Open nikolay opened 6 years ago

nikolay commented 6 years ago

https://en.wikipedia.org/wiki/Elvis_operator

The above is more explicit than generalizing (or abusing, maybe?) the || operator. It's available in languages like Kotlin.

anguslees commented 6 years ago

Jsonnet is lazy. Why wouldn't regular || short circuit?

sparkprime commented 6 years ago

It does short circuit, but it does not either 1) implicitly cast things to bool 2) In the case that things are not bools, return the original thing instead of "true"

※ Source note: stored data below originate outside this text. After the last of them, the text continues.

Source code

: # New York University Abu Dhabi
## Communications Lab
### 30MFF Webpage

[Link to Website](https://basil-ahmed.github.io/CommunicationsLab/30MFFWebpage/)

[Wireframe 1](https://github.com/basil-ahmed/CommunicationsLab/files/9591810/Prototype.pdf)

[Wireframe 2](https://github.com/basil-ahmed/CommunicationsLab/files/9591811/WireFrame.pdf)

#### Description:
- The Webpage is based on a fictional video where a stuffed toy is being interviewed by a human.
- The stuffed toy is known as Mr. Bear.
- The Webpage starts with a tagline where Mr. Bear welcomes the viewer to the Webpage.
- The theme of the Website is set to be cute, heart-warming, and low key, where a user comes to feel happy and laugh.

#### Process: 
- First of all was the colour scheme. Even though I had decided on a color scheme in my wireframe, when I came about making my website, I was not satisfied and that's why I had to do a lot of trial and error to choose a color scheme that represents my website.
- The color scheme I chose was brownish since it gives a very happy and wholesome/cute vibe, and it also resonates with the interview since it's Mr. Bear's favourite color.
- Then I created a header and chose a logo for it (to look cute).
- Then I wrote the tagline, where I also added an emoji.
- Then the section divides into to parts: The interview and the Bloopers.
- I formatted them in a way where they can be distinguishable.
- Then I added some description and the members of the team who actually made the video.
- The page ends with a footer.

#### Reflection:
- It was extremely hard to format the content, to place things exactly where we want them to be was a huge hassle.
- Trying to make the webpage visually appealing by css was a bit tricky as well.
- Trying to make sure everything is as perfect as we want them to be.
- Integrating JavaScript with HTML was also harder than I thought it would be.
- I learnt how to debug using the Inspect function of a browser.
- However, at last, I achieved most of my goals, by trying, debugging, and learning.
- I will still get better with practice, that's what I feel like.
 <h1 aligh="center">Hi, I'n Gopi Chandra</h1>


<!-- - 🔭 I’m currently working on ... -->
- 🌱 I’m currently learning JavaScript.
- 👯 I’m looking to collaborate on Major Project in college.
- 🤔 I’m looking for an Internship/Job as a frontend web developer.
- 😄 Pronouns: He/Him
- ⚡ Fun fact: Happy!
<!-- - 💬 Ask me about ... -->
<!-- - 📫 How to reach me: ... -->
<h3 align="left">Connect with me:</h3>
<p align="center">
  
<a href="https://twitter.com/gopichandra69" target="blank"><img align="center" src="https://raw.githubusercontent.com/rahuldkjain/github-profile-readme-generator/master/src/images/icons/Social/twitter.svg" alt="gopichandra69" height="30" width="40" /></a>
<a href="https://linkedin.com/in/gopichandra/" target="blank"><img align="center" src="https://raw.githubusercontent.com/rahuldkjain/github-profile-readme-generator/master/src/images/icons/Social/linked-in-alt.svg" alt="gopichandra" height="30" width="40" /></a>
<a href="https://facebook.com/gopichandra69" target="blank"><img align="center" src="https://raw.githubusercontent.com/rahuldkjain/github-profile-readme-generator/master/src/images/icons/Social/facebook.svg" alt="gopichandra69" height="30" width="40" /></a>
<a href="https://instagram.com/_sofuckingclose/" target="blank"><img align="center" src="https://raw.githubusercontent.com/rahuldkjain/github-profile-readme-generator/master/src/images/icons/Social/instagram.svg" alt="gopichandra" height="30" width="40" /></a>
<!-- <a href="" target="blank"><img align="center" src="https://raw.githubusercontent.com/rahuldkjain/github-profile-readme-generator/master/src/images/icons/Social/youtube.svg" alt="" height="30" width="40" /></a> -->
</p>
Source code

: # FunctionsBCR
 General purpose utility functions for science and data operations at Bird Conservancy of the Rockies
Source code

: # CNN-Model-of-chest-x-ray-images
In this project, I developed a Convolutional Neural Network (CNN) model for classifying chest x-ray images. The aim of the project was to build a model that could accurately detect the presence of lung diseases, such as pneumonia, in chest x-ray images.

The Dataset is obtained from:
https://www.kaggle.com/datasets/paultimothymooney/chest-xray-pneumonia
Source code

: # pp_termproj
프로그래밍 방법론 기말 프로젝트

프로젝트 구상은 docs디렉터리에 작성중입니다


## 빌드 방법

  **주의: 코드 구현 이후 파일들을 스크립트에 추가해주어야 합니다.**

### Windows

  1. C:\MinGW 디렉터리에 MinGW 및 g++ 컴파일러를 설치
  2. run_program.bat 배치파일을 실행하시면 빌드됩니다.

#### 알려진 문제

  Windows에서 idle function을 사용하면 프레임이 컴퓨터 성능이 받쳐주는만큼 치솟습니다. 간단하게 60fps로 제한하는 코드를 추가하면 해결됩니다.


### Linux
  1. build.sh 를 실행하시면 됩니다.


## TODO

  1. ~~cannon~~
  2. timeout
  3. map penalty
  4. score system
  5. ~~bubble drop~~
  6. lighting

It differs from many scripting languages in this

anguslees commented 6 years ago

Ah, that last comment makes it clear to me that this relies on a notion of "truthy", which we don't have in jsonnet. Perhaps a null-coalescing operator (//) would be more clearly defined and useful in json-land (short circuit based on != null), and perhaps meet the original problem statement?

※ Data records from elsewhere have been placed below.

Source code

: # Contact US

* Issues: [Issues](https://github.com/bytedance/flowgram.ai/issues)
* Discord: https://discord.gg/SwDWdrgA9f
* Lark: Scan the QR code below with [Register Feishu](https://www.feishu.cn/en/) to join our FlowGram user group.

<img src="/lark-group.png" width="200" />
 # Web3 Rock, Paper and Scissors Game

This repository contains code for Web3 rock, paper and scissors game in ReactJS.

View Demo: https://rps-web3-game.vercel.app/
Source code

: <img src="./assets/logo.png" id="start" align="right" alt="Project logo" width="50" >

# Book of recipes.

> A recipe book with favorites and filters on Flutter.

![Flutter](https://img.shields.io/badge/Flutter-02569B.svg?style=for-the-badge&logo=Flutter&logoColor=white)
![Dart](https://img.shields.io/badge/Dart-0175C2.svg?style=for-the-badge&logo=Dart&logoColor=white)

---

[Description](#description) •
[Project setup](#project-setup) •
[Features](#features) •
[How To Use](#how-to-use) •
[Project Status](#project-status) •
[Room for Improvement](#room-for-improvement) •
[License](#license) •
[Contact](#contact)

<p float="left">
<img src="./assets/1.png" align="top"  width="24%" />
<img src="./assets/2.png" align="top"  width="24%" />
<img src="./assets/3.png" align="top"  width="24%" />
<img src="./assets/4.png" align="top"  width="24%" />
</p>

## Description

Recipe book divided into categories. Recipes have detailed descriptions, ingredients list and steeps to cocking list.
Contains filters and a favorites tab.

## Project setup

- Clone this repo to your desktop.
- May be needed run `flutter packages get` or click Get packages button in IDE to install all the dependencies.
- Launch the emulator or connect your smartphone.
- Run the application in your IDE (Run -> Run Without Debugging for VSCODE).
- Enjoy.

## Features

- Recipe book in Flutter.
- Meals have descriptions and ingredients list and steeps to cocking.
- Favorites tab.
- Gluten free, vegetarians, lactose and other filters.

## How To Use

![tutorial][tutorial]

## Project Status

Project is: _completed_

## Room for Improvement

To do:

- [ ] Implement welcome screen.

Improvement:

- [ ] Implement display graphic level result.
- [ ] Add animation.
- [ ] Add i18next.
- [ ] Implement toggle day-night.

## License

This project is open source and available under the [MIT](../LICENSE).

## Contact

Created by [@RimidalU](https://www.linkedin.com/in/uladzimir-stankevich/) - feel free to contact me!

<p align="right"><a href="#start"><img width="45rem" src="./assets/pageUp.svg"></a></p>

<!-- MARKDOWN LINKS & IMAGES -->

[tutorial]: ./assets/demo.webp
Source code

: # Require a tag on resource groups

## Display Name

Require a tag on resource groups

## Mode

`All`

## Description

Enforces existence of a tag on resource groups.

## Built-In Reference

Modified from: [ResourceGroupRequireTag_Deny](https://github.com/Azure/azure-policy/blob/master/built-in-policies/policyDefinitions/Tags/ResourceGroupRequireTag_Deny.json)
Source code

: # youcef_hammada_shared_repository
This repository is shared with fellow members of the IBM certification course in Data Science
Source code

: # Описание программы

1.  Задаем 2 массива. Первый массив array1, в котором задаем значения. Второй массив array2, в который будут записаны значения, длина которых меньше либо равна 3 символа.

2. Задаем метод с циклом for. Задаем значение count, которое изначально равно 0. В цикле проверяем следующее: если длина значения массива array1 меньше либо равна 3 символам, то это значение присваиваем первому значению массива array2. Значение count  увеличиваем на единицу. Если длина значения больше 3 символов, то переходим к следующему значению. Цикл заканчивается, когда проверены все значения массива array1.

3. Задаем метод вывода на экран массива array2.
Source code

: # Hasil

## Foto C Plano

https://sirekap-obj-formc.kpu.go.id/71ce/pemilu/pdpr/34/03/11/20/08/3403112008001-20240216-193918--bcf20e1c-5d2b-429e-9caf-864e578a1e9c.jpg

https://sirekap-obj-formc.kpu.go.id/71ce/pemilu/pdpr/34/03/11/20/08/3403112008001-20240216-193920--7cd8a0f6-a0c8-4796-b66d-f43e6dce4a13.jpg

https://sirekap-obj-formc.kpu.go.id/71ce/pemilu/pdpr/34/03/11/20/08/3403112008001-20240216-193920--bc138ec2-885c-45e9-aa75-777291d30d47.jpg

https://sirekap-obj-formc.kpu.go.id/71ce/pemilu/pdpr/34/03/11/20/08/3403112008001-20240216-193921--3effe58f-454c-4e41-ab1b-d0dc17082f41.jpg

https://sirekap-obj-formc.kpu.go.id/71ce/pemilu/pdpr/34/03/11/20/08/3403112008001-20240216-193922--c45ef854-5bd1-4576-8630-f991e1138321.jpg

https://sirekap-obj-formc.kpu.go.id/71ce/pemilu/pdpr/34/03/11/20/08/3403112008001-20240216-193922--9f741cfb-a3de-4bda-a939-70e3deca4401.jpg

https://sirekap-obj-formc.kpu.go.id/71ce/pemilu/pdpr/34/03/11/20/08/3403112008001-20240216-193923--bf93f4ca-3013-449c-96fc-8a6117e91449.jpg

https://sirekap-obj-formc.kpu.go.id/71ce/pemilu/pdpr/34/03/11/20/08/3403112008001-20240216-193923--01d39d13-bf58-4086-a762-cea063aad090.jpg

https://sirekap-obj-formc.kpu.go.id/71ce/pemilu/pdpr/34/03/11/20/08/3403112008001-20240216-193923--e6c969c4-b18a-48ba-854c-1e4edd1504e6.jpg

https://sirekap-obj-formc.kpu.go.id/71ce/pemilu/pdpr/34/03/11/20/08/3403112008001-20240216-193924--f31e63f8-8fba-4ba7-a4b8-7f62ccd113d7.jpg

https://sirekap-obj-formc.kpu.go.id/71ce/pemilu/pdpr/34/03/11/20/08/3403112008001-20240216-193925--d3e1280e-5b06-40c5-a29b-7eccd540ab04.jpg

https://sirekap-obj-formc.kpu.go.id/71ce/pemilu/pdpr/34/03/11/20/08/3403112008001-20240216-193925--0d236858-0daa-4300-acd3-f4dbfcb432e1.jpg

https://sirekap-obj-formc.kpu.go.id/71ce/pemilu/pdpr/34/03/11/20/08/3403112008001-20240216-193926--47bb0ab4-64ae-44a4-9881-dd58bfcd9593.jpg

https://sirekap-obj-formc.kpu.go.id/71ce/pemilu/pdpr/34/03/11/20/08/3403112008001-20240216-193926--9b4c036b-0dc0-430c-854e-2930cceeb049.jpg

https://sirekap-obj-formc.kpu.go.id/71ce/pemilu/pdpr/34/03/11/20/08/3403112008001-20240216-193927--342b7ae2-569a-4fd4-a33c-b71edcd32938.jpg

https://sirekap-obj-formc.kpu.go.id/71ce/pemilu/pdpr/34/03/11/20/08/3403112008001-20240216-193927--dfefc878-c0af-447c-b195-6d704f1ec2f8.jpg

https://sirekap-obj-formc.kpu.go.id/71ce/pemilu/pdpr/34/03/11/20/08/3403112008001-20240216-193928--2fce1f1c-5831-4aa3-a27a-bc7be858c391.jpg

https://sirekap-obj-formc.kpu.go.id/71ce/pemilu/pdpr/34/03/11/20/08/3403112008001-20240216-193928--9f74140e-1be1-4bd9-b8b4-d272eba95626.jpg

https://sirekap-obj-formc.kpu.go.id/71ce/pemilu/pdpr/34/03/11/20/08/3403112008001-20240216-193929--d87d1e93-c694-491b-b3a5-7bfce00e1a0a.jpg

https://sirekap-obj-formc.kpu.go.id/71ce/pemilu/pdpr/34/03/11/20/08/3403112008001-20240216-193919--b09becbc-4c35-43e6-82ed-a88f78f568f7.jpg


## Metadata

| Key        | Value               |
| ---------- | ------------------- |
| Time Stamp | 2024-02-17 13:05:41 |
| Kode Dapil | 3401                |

In related news, I note there is no problem statement in this issue :P

nikolay commented 6 years ago

@anguslees The null-coalescing operator // is nice as //= is possible in some languages and ?:= does not make sense.

sparkprime commented 6 years ago

Unfortunately // is a comment :)

anguslees commented 6 years ago

Unfortunately // is a comment :)

Oh duh :stuck_out_tongue_closed_eyes:

https://en.wikipedia.org/wiki/Null_coalescing_operator has a good survey of the operator in various existing languages. ?? might be a reasonable choice for jsonnet?

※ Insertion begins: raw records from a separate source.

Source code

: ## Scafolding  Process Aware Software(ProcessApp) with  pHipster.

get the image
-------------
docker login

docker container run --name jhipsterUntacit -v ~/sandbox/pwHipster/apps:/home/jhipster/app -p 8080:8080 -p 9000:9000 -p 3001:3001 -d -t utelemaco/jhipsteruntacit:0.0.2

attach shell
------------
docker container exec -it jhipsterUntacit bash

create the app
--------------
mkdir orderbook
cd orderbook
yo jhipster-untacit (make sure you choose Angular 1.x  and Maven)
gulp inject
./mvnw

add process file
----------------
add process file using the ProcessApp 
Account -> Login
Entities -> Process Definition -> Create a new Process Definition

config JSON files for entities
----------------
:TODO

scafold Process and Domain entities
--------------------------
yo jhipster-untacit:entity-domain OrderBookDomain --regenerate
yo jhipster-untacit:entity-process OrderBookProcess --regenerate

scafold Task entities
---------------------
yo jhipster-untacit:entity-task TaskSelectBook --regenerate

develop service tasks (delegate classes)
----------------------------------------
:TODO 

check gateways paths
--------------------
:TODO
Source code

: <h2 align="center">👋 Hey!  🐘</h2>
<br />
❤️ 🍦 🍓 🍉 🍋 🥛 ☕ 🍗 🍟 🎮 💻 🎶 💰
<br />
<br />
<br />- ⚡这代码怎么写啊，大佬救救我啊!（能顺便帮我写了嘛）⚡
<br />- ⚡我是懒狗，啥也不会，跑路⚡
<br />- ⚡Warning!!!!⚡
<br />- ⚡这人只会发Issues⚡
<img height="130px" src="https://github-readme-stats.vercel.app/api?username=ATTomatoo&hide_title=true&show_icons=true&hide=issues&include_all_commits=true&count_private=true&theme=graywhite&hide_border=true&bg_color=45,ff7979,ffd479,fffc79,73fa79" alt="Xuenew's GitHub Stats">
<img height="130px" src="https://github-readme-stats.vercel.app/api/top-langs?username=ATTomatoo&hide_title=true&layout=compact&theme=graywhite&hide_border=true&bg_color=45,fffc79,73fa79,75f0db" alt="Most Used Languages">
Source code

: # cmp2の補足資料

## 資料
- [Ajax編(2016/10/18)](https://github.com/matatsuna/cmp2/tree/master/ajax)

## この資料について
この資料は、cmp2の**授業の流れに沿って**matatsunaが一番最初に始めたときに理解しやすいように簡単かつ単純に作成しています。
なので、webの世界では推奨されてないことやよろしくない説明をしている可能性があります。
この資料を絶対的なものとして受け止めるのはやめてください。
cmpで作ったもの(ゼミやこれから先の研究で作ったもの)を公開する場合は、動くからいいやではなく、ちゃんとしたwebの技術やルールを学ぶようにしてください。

However, I say again: I feel like we're iterating a solution that doesn't actually have an associated problem - so we can't actually say if/when we've satisfactorily addressed any original issue.

tavin commented 4 years ago

I'm not a big fan of writing out thing() != null && thing() >= 123 etc. etc. Much nicer would be thing() ?: 0 >= 123 or even std.coalesce(thing(), 0) >= 123. Does that suffice as a problem statement?

sbarzowski commented 4 years ago

You can write your own coalesce function like that, no upstream support required. That said, it would be a valid addition to the stdlib as well.

And maybe coalesce should take an array to allow arbitrary number of values?